I am trying to make new columns in a data frame that contain elements of one original column and have tried through a variety of ways using sapplyc and unnesting but have not gotten the right results. The column of interest looks like: df<-data_frame(file=c('U2_pN_Len', 'MM_pND_con', 'COS_CTL'))
and I want to separate the parts around in-between the _ into their own columns. I tried by making a reference data frame: df2<-data_frame(cell=c('U2', 'MM', 'COS'), insert=c('pND', 'pN', 'pGFP'), trt=c('Len', 'con', 'CTL'))
and was thinking of using an if command where if an aspect of the original data frame matched some an aspect of each column of df2 then it would print that match, ie I want my final data frame to look like:
out<-data_frame(file=c('U2_pN_Len', 'MM_pND_con', 'COS_CTL'), cell=c('U2', 'MM', 'COS'), insert=c('pND', 'pN', 'pGFP'), trt=c('Len', 'con', 'CTL'))
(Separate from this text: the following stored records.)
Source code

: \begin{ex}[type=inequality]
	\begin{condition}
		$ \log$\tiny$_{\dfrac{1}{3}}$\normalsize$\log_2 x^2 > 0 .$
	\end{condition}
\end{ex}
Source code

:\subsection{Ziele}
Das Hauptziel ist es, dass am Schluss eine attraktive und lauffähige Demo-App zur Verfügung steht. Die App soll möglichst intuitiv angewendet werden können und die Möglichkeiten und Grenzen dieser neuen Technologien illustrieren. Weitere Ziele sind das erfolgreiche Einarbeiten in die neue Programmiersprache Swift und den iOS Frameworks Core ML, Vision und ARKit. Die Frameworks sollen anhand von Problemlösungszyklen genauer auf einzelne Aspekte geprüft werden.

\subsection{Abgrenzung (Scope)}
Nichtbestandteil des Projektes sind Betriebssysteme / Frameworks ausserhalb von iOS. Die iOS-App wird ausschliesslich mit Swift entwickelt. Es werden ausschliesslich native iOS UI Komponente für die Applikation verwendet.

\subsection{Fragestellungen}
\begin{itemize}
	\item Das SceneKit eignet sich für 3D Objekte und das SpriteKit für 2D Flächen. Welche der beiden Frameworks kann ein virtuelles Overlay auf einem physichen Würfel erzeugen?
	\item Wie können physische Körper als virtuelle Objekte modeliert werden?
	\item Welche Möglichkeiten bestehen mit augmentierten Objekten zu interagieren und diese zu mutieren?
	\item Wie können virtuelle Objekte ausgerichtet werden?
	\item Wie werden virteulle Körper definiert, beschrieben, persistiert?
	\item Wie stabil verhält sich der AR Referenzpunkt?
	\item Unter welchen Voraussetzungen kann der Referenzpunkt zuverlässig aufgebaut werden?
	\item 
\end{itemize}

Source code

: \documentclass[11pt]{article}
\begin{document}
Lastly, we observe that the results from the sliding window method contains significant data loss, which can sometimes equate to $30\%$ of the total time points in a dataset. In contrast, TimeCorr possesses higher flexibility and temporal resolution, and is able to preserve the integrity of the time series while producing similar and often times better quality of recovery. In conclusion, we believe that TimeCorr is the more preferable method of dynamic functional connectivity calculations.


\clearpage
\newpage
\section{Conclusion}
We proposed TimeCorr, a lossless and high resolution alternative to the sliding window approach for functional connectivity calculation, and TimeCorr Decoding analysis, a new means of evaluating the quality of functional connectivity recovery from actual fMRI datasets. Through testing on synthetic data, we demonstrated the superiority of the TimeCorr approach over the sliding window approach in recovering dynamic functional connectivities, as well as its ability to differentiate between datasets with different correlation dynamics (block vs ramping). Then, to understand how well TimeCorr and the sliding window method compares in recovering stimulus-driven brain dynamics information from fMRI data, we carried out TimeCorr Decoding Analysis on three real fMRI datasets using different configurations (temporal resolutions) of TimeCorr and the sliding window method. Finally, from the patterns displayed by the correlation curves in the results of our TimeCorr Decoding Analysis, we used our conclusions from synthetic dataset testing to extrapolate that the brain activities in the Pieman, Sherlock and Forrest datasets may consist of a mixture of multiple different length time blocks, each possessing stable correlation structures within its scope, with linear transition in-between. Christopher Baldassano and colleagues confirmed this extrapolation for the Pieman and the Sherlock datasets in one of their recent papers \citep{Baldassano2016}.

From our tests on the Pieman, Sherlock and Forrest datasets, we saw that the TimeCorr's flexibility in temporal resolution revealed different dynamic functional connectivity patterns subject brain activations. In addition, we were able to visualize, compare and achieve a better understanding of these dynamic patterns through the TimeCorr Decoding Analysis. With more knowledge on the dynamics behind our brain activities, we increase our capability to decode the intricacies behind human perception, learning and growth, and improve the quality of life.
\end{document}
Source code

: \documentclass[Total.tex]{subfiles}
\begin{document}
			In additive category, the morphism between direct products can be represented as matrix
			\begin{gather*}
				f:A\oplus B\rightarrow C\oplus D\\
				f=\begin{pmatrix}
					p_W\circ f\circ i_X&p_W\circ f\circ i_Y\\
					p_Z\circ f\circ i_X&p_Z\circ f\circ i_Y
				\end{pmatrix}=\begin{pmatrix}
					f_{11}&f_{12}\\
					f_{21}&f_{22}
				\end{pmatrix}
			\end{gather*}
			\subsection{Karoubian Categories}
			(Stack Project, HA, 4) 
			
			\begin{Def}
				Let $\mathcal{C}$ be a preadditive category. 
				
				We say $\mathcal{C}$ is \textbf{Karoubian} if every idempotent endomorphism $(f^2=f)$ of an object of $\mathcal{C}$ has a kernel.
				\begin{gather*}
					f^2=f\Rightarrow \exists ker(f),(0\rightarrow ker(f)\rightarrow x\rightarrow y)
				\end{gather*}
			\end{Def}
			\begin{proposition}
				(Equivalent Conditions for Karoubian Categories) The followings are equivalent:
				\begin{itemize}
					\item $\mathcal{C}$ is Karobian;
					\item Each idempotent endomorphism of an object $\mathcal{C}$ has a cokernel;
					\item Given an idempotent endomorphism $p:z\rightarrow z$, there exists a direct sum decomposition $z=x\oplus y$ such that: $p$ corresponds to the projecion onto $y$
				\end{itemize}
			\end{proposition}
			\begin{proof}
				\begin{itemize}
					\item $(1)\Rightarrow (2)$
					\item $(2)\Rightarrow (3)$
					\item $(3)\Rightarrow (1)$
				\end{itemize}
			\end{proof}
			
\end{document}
Anyone have any advice on how to do this using any command?
CodePudding user response:
In this approach, each column from df2 becomes a set of terms to check against within str_extract
. Depending on how large the actual lists are in your data set, this might become unwieldy.
library(tidyverse)
df<-tibble(file=c('U2_pN_Len', 'MM_pND_con', 'COS_CTL'))
df2<-tibble(cell=c('U2', 'MM', 'COS'), insert=c('pND', 'pN', 'pGFP'), trt=c('Len', 'con', 'CTL'))
cell = str_c(df2$cell, collapse = "|")
insert = str_c(df2$insert, collapse = "|")
trt = str_c(df2$trt, collapse = "|")
df %>%
mutate(cell = str_extract(file, cell),
insert = str_extract(file, insert),
trt = str_extract(file, trt))
#> # A tibble: 3 × 4
#> file cell insert trt
#> <chr> <chr> <chr> <chr>
#> 1 U2_pN_Len U2 pN Len
#> 2 MM_pND_con MM pND con
#> 3 COS_CTL COS <NA> CTL
Created on 2022-12-09 with reprex v2.0.2